# Exercise
For the records that follow, work out how many lines include "data" and give only that count.

Source texts of formatted documents:
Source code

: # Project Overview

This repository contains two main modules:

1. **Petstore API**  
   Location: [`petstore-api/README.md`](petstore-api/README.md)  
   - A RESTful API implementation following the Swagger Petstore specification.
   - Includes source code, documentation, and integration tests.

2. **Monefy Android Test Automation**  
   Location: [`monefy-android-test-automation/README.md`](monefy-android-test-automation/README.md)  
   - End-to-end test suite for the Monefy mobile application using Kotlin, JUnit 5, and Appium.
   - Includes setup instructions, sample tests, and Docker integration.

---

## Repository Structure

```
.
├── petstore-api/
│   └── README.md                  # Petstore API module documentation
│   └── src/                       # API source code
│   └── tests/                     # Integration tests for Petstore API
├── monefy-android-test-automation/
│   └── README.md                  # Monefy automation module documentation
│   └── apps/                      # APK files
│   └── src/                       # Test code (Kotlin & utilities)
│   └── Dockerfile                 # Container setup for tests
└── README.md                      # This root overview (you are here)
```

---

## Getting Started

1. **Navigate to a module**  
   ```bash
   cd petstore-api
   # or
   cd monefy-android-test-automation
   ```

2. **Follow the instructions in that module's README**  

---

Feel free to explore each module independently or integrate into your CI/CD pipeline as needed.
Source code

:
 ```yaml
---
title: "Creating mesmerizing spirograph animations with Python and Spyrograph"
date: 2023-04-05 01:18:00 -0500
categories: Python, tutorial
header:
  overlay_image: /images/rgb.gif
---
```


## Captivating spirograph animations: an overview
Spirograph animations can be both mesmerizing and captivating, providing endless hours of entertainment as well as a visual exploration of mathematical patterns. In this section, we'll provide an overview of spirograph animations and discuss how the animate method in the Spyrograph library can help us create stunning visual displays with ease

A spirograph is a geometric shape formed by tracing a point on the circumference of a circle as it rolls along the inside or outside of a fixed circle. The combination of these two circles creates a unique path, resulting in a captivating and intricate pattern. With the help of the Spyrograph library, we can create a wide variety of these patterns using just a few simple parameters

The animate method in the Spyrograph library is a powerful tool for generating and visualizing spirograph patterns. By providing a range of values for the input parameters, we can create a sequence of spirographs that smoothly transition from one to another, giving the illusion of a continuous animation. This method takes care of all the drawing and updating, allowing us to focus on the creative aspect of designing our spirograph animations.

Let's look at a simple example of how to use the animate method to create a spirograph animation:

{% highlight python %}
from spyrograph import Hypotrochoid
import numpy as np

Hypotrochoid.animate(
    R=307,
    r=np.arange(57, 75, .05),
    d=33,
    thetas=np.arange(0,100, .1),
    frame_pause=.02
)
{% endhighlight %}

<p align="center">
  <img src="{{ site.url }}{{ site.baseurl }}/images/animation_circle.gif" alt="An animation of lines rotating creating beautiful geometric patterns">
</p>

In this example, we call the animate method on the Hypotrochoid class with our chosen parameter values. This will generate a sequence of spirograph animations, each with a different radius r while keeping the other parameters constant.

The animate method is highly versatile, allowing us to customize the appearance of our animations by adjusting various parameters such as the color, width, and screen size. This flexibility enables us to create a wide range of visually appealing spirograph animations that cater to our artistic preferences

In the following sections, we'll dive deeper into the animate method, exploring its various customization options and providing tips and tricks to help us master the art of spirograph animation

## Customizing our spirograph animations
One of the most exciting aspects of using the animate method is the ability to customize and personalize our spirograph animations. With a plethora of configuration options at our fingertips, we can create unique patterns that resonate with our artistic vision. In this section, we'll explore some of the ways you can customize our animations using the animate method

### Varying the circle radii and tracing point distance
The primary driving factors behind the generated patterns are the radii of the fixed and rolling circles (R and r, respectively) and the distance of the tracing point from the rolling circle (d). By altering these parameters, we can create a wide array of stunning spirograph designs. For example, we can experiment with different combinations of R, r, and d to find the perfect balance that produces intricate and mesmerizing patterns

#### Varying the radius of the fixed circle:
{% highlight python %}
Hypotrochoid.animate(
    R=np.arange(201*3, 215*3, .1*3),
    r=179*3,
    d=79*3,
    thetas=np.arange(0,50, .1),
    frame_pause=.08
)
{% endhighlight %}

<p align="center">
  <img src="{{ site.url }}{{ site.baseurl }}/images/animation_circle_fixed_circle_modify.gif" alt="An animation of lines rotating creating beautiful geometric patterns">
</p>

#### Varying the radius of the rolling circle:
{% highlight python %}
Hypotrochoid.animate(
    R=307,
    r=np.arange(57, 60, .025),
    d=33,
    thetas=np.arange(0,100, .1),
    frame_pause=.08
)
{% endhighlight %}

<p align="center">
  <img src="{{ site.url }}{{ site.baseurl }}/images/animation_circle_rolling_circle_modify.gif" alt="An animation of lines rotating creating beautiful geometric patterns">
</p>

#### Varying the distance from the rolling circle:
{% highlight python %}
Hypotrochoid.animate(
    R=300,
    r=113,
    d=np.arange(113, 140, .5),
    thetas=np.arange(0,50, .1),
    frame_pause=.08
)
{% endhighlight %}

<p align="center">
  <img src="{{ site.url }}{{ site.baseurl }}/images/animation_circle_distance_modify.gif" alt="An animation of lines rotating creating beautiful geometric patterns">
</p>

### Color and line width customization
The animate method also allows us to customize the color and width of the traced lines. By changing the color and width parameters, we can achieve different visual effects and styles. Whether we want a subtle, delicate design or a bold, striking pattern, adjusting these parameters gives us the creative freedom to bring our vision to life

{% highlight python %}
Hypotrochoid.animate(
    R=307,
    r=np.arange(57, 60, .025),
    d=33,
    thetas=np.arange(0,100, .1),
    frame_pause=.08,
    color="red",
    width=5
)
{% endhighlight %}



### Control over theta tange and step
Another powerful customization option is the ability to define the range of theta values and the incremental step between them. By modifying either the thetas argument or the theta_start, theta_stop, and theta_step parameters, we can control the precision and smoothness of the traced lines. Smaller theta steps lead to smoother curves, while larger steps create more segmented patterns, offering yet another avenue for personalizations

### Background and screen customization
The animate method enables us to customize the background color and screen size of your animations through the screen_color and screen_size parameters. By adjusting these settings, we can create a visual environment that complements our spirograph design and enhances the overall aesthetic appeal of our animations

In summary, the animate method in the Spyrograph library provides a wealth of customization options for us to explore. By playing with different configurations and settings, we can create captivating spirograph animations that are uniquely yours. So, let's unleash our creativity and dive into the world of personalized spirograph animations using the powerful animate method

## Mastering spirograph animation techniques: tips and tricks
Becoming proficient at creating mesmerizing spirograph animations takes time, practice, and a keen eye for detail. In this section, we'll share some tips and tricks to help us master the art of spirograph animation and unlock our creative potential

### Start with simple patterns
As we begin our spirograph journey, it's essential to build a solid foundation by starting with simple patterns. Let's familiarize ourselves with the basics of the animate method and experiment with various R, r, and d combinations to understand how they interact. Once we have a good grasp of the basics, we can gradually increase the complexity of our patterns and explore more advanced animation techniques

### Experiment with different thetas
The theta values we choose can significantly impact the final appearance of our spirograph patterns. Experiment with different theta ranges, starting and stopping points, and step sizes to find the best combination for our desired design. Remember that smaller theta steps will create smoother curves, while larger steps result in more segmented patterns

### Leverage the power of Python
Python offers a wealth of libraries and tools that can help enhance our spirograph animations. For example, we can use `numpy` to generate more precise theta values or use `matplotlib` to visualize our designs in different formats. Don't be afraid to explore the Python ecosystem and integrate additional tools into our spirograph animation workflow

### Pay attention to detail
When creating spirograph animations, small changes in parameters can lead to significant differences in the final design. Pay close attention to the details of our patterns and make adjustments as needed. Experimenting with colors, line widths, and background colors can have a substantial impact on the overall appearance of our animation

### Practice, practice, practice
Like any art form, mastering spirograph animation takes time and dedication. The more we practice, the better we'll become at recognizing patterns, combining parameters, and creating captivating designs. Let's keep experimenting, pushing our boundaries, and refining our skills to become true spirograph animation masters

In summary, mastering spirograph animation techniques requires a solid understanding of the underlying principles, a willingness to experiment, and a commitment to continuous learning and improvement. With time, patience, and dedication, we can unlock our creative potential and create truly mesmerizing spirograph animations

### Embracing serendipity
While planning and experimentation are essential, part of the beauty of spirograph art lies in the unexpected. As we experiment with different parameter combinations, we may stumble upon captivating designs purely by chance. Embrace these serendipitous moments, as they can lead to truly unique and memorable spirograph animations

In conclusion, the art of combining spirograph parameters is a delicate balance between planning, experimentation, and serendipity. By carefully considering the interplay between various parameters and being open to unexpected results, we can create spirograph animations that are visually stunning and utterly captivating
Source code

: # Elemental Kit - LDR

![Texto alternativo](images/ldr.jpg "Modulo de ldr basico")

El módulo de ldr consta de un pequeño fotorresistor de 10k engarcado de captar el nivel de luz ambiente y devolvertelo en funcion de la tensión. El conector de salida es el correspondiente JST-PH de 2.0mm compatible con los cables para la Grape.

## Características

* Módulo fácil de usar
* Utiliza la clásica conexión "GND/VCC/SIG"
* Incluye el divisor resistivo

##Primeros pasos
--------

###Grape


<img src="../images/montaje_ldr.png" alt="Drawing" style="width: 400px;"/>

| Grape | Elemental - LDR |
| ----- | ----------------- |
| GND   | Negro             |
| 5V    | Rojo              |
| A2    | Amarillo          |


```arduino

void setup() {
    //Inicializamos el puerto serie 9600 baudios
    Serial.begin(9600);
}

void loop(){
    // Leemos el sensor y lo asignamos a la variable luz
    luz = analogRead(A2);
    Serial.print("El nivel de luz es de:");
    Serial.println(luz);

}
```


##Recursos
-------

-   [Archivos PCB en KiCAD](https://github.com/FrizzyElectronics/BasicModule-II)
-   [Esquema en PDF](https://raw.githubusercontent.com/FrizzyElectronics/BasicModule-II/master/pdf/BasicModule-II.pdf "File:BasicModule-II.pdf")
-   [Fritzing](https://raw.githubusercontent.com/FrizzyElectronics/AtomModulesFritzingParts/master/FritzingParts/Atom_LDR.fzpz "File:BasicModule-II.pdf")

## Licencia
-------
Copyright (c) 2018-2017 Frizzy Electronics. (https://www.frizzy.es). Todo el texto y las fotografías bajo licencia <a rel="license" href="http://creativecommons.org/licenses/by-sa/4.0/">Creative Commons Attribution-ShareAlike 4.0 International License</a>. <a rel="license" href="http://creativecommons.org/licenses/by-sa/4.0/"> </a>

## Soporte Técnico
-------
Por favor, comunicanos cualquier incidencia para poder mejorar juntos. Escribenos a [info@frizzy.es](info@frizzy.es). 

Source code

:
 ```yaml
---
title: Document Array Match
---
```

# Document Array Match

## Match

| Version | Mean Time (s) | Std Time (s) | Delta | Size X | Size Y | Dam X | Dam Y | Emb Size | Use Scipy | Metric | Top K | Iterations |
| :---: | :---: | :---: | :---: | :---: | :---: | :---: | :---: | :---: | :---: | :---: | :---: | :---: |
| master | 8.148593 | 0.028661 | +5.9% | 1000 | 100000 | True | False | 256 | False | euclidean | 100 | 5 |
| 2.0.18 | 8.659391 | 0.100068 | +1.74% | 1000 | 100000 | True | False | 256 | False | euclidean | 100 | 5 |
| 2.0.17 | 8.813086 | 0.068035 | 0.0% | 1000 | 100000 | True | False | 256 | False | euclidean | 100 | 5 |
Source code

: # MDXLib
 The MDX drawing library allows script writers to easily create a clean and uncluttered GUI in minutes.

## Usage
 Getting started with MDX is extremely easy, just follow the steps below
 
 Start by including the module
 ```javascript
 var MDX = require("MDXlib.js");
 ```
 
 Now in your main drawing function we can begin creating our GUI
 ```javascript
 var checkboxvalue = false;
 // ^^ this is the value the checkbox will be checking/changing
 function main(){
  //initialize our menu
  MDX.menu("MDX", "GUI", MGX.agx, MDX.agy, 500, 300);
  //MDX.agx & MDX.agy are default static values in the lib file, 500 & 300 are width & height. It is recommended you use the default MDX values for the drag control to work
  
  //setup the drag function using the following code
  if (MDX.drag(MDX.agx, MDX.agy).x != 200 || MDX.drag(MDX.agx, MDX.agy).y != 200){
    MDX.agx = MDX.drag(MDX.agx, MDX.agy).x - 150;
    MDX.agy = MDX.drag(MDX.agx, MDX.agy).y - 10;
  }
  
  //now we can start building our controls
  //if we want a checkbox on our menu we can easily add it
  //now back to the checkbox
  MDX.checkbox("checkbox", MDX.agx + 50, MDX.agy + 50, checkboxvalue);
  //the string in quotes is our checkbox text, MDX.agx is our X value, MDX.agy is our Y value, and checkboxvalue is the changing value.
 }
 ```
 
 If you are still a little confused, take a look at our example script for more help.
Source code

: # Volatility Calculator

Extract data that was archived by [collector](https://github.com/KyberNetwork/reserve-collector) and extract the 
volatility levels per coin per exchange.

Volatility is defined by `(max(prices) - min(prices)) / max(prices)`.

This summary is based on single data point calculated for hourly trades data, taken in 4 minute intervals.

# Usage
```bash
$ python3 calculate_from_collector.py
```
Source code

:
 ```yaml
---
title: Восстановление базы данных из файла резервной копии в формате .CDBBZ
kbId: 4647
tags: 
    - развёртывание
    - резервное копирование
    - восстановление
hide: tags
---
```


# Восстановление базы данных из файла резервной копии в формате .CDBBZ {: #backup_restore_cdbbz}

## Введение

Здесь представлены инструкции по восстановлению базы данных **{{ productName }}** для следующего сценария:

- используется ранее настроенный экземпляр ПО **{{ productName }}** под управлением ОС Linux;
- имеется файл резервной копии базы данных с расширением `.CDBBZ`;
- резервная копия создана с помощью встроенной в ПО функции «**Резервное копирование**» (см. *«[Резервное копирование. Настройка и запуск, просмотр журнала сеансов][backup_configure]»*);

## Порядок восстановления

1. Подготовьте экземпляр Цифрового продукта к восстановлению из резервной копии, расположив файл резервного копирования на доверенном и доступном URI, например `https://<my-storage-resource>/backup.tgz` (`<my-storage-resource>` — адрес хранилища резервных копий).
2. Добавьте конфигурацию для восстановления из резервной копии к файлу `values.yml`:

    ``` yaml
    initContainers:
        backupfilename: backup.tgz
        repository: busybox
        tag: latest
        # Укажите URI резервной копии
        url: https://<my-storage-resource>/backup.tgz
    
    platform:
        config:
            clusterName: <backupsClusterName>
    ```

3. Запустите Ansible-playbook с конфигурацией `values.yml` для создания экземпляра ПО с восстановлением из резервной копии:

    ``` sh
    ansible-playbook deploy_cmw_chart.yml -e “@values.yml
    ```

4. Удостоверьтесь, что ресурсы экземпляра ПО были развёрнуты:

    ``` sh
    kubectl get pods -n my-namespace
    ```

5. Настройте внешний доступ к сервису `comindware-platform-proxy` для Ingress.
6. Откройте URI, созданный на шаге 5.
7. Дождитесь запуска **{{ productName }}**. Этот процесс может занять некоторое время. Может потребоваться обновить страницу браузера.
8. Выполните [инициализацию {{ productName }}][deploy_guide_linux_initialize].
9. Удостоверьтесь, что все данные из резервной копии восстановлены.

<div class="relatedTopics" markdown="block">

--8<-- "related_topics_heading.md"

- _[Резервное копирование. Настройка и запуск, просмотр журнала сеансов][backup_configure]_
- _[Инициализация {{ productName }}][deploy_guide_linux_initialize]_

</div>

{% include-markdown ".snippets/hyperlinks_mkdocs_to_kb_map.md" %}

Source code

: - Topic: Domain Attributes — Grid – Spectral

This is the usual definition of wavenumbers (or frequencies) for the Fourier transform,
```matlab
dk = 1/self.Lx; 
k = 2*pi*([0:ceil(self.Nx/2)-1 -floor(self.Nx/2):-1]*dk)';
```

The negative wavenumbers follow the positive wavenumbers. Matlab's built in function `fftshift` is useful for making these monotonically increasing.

# Answer box
2